Multifractal properties of convex hulls of typical continuous functions

TL;DR

This paper investigates the multifractal spectrum of convex hulls of typical continuous functions on [0,1]^d, revealing detailed geometric and differentiability properties of associated functions.

Contribution

It characterizes the multifractal spectrum and differentiability of convex hulls of generic continuous functions, providing new insights into their geometric structure.

Findings

Functions coincide with their convex/concave hulls only on zero Hausdorff dimension sets.

Convex/concave hull functions are continuously differentiable on (0,1)^d.

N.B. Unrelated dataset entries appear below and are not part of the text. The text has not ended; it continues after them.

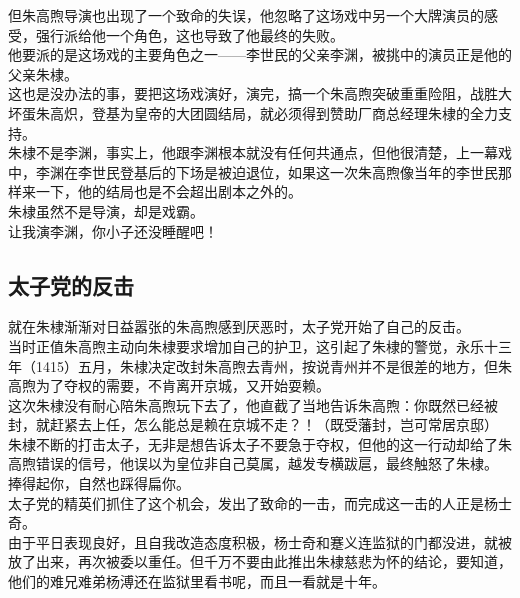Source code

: \begin{multicols}{\theparacolNo}
但朱高煦导演也出现了一个致命的失误，他忽略了这场戏中另一个大牌演员的感受，强行派给他一个角色，这也导致了他最终的失败。\\

他要派的是这场戏的主要角色之一——李世民的父亲李渊，被挑中的演员正是他的父亲朱棣。\\

这也是没办法的事，要把这场戏演好，演完，搞一个朱高煦突破重重险阻，战胜大坏蛋朱高炽，登基为皇帝的大团圆结局，就必须得到赞助厂商总经理朱棣的全力支持。\\

朱棣不是李渊，事实上，他跟李渊根本就没有任何共通点，但他很清楚，上一幕戏中，李渊在李世民登基后的下场是被迫退位，如果这一次朱高煦像当年的李世民那样来一下，他的结局也是不会超出剧本之外的。\\

朱棣虽然不是导演，却是戏霸。\\

让我演李渊，你小子还没睡醒吧！\\

\subsection{太子党的反击}
就在朱棣渐渐对日益嚣张的朱高煦感到厌恶时，太子党开始了自己的反击。\\

当时正值朱高煦主动向朱棣要求增加自己的护卫，这引起了朱棣的警觉，永乐十三年（1415）五月，朱棣决定改封朱高煦去青州，按说青州并不是很差的地方，但朱高煦为了夺权的需要，不肯离开京城，又开始耍赖。\\

这次朱棣没有耐心陪朱高煦玩下去了，他直截了当地告诉朱高煦：你既然已经被封，就赶紧去上任，怎么能总是赖在京城不走？！（既受藩封，岂可常居京邸）\\

朱棣不断的打击太子，无非是想告诉太子不要急于夺权，但他的这一行动却给了朱高煦错误的信号，他误以为皇位非自己莫属，越发专横跋扈，最终触怒了朱棣。\\

捧得起你，自然也踩得扁你。\\

太子党的精英们抓住了这个机会，发出了致命的一击，而完成这一击的人正是杨士奇。\\

由于平日表现良好，且自我改造态度积极，杨士奇和蹇义连监狱的门都没进，就被放了出来，再次被委以重任。但千万不要由此推出朱棣慈悲为怀的结论，要知道，他们的难兄难弟杨溥还在监狱里看书呢，而且一看就是十年。\\


\end{multicols}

Multifractal spectrum is explicitly determined, with Hausdorff dimensions of level sets.

Abstract

We study the singularity (multifractal) spectrum of the convex hull of the typical/generic continuous functions defined on $[0,1]^{d}$. We denote by ${\mathbf E}_ { { \varphi } }^{h} $ the set of points at which $ \varphi : [0,1]^d\to {\mathbb R}$ has a pointwise H\"older exponent equal to $h$. Let $H_{f}$ be the convex hull of the graph of $f$, the concave function on the top of $H_{f}$ is denoted by $ { { \varphi } }_{1,f}( { { \mathbf x } })=\max \{y:( { { \mathbf x } },y)\in H_{f} \}$ and $ { { \varphi } }_{2,f}( { { \mathbf x } })=\min \{y:( { { \mathbf x } },y)\in H_{f} \}$ denotes the convex function on the bottom of $H_{f}$. We show that there is a dense $G_\delta$ subset $ { { \cal G } } { \subset } {C[0,1]^d}$ such that for $f\in { { \cal G } }$ the following properties are satisfied. For $i=1,2$ the functions $ { { { \varphi } }_ {i,f}}$ and $f$ coincide only on a set of zero Hausdorff dimension, the functions $ { { { \varphi } }_ {i,f}}$ are continuously differentiable on $(0,1)^{d}$, ${\mathbf E}_{ { { \varphi } }_{i,f}}^{0} $ equals the boundary of $ {[0,1]^d}$, $\dim_{H}{\mathbf E}_{ { { \varphi } }_{i,f}}^{1}=d-1 $, $\dim_{H}{\mathbf E}_{ { { \varphi } }_{i,f}}^{+ { \infty }}=d $ and ${\mathbf E}_{ { { \varphi } }_{i,f}}^{h}= { \emptyset }$ if $h\in(0,+ { \infty }) { \setminus } \{1 \}$.